## BRIEF
Only the lines from the one containing "- spack install" through the one containing "- ./ots-quick-spack-start.sh" should be printed, exactly as they appear below, with both ends included.

## LISTED ENTRIES
◆ ◆ ◆

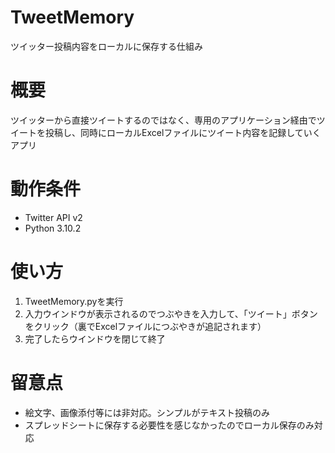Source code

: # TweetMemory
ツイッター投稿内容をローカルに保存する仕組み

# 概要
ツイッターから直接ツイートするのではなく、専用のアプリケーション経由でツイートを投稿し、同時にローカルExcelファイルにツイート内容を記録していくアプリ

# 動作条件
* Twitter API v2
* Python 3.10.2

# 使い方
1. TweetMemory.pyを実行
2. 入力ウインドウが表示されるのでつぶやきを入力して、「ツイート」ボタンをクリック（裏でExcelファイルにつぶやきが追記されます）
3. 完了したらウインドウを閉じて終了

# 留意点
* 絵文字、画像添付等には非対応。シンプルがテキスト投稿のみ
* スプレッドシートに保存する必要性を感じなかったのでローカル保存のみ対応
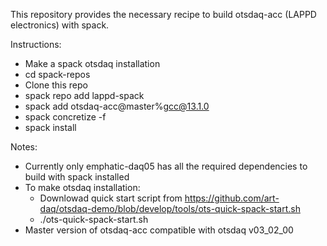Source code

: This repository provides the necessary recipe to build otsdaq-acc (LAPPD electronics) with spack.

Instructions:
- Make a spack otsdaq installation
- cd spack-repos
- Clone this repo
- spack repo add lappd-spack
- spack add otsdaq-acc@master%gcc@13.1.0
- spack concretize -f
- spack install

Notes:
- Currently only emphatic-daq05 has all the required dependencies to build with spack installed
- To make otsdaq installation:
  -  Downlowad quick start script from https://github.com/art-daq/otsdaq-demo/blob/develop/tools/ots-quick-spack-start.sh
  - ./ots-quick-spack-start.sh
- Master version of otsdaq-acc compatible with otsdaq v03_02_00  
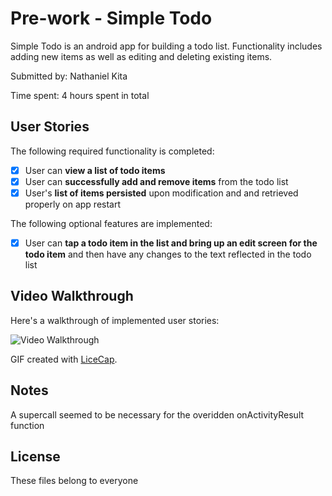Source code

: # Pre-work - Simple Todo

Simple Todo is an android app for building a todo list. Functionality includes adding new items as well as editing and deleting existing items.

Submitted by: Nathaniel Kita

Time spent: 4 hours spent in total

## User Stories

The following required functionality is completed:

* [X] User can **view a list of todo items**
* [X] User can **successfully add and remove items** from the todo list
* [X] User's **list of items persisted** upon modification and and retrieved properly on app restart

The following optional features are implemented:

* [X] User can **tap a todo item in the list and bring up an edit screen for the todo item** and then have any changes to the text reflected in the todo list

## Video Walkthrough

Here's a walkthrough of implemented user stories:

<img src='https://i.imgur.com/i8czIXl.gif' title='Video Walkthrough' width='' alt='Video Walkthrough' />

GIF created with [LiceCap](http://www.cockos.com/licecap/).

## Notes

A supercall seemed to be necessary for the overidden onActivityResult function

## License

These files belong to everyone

◆ ◆ ◆

## RESULT
- spack install

Notes:
- Currently only emphatic-daq05 has all the required dependencies to build with spack installed
- To make otsdaq installation:
  -  Downlowad quick start script from https://github.com/art-daq/otsdaq-demo/blob/develop/tools/ots-quick-spack-start.sh
  - ./ots-quick-spack-start.sh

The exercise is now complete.